Task’s layout and children

In the videos, two children (C1 in red dress, 4 years old, and C2 in grey, 3 years old) were attempting to programme the robot, with a teacher (T). The barnehage had a focus on using digital tools, but field notes indicated that the robot was a recent addition to the barnehage and the participants had limited previous experience with them. As the videos, showed children in a nutralistic setting, it provided an opportunity to explore a “What already is” situation.

To focus on how the children made sense of the programming of the robot in the naturalistic setting, we decided to identify when the children were unable to solve problems immediately. To do this, we looked for signs of uncertainty in the children’s spoken utterances and in body language. It was decided to focus on young children’s body language as it was likely to provide more information than their spoken utterances alone (Johansson et al., 2014). As a group, we watched the videos several times together to gain agreement on when the children showed uncertainty. We identified particular body actions that appeared in three of the four videos, which we agreed showed the children’s uncertainty. These included gestures, like an open mouth or a finger in the mouth (see C1 in Fig. 2), averting the child’s gaze from the adult and moving themselves away from the mat. Once uncertainty was identified, we considered what occurred before and after to determine what the problem was which had caused the uncertainty and if and how the problem was resolved in the interaction. If the tracing back indicated that the problem was not related to mathematics or CT, it was not analysed any further. Five problems were identified as concerning CT and mathematics.

Fig. 2
A photograph of child C 1 seated with the teacher in front of a mat with a Blue-Bot placed on it. The child keeps her left-hand index finger in her mouth.

Uncertainty shown by holding finger near the mouth

Although some examples of other mathematical activities were apparent in the data, the problems that caused the children’s undertainty were mostly about Bishop’s (1988) mathematical activities of Locating and Counting, with all the problem solving situations being considered to be about Playing. If the problem was about identifying the route, positioning Blue-Bot on the map, or orientating it in the situation, it was classified as being about Locating (Bishop, 1988). When the child’s problem was about the number of squares the Blue-Bot had to move, it was considered to be about the mathematical activity of Counting (Bishop, 1988).

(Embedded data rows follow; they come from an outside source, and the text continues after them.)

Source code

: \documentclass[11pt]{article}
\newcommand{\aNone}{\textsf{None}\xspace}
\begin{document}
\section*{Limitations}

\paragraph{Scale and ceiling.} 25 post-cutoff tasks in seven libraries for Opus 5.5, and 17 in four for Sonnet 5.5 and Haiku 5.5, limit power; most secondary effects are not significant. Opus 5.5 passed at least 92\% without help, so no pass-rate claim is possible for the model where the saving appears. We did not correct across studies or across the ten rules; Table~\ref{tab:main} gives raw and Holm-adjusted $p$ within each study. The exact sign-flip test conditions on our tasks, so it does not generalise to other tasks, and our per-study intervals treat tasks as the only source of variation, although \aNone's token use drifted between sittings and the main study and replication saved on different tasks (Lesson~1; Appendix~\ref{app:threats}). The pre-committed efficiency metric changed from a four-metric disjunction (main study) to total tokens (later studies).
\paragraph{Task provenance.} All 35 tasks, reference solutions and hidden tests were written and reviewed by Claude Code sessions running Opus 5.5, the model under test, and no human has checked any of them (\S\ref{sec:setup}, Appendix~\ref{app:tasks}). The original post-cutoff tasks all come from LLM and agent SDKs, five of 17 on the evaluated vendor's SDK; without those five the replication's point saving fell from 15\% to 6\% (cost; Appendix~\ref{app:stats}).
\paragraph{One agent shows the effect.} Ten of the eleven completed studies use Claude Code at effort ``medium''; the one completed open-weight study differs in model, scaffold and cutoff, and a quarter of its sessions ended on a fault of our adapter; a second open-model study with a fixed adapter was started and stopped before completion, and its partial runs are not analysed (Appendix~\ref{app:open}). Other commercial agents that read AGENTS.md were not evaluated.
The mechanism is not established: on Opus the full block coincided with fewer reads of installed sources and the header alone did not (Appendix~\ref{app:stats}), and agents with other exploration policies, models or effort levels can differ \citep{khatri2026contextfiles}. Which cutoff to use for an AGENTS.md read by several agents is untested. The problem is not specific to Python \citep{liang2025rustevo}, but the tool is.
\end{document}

In regard to CT, we deemed the problems to be about sequencing and decomposition, and to a lesser extent debugging. Sequencing was identified when the child struggled programming the Blue-Bot’s actions in order. When the child focused on the individual actions of the programme, we classified this as decomposition. Debugging occurred when the children identified a problem with the programme, when the robot did not move to where they expected or wanted it to go, and tried to resolve it.

Results and Discussion

In this paper, we present three of the five problems, identified in the video recordings, which illustrated most clearly a potential relationship between understandings about sequencing and Locating, and between decomposition and debugging with Counting.

Problem 1

This problem occurred after C1 and C2 had already worked with the teacher to programe the Blue-Bot to move along a complex path to get to the castle square on the mat. After attempts to programme the whole sequence in one go, the teacher had supported the children to programme individual actions. In this episode, the teacher tried again to have C1 sequence a series of actions together, which would make the robot move four steps forward, turn right and then go another four steps forward. This program involved C1 engaging in algorithmic thinking through sequencing the set of actions and in decomposition, breaking the robot’s path down into the different actions. For C1, integrating the turn into the program caused her uncertainty around how the two actions of going forward four squares were related to what she considered to be the robot’s eight-square path.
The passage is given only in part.